Aim:Surgery alone is not an adequate treatment option for brain metastases due to high local recurrence rates, therefore adjuvant radiotherapy is recommended. Because of the concerns about deterioration in neurocognitive functions with adjuvant whole brain radiotherapy (WBRT), and difficulties in target delineation and increased risk of radionecrosis (RN) and leptomeningeal dissemination with adjuvant stereotactic radiosurgery (SRS); pre-operative SRS has emerged as an alternative strategy which is anticipated to overcome these challenges.
Material and Methods:We identified 18 patients who underwent preoperative SRS in our clinic between 2015 and 2021. Two patients were lost to follow-up and therefore were excluded from clinical outcome analyses. SRS was administered using the CyberKnife system.

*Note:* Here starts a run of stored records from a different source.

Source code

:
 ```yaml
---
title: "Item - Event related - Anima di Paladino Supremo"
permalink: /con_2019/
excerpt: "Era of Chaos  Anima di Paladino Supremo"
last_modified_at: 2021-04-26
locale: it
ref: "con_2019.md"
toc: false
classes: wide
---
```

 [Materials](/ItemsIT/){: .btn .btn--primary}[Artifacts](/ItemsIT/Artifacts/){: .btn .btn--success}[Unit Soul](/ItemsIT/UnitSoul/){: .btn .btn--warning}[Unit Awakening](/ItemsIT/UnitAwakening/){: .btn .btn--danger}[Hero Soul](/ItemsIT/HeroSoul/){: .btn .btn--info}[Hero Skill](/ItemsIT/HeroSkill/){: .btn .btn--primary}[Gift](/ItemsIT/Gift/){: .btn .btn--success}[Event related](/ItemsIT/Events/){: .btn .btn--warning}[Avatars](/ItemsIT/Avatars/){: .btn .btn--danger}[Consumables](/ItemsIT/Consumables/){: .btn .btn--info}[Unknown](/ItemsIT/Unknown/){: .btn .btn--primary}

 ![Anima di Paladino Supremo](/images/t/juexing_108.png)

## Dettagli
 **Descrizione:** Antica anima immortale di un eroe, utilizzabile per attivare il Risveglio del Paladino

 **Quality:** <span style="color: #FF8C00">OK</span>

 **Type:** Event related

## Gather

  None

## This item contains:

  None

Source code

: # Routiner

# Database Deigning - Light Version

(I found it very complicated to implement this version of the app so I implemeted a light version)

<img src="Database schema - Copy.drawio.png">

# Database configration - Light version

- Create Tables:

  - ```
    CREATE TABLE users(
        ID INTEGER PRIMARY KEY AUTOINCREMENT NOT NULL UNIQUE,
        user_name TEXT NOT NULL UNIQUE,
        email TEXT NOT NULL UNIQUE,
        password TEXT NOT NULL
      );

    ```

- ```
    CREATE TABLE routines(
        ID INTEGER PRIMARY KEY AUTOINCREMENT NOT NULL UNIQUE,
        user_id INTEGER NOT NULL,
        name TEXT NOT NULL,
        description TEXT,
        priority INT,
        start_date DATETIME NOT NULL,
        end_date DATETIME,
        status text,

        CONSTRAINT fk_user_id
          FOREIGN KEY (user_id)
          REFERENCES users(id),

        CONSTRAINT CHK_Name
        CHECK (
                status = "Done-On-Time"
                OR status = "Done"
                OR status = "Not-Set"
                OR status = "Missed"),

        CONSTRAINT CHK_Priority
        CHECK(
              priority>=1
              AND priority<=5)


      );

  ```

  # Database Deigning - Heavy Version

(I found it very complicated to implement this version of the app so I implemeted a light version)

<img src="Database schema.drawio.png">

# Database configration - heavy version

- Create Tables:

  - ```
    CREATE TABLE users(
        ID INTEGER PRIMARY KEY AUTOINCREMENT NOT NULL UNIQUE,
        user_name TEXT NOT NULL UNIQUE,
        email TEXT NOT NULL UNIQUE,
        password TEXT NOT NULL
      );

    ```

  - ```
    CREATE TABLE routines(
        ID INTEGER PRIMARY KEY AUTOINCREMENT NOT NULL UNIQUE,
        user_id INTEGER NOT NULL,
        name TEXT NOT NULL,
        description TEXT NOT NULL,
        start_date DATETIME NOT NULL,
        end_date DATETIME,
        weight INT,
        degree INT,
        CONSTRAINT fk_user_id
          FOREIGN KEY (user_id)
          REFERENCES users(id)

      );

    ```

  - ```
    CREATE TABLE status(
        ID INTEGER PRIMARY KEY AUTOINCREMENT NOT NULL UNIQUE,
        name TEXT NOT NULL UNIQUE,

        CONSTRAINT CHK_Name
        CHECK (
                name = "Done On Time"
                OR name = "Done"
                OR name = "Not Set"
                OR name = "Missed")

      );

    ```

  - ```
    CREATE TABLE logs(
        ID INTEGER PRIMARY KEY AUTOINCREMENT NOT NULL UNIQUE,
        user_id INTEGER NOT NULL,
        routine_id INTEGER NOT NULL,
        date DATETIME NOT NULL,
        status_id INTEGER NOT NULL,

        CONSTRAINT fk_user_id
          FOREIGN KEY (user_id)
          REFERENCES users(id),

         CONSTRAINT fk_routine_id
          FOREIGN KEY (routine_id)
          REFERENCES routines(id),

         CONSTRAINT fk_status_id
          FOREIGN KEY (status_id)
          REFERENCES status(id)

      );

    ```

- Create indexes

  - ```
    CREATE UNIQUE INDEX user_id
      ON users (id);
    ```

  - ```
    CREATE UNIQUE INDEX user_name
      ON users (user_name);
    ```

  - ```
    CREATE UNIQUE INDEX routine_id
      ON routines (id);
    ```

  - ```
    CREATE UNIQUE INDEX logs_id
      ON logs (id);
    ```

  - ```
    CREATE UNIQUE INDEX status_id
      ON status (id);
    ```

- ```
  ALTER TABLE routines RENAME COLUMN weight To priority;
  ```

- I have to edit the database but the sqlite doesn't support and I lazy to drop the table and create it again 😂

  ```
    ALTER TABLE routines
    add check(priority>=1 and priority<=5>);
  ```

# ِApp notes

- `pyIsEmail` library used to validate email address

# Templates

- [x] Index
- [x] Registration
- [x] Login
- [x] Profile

Results:The median volume of index lesion was 14,19 mL (range 3,13-40,84). SRS was performed in median 1 fraction (range 1-2) to a median prescription dose of 15 Gy (range 12-17). Gross total resection was achieved in 14 (77.8%) patients. The median follow-up was 15 months (range 1-87). Median cancer specific survival (CSS) was 31 months. 6-, 12- and 24- months local control (LC) rates were 91%, 79% and 68%, respectively. Better gross tumor volume coverage was associated with better LC (p:0,01). 6-, 12- and 24- months distant brain control (DBC) rates were 82%, 58% and 47 %, respectively. Infratentorial location of index lesion was associated with worse DBC (p:0,026). None of the failures were in the pattern of leptomeningeal dissemination (LMD). Grade IV symptomatic RN was reported in a single case. Three patients experienced fatal (grade V) post-operative complications.
Conclusion:Preoperative SRS approach, which provides the advantage of low rates of RN and LMD, is a meritorious alternative strategy in the treatment of brain metastasis. Care must be given to better assessment of surgical mortality and the selection of appropriate patients for this treatment approach.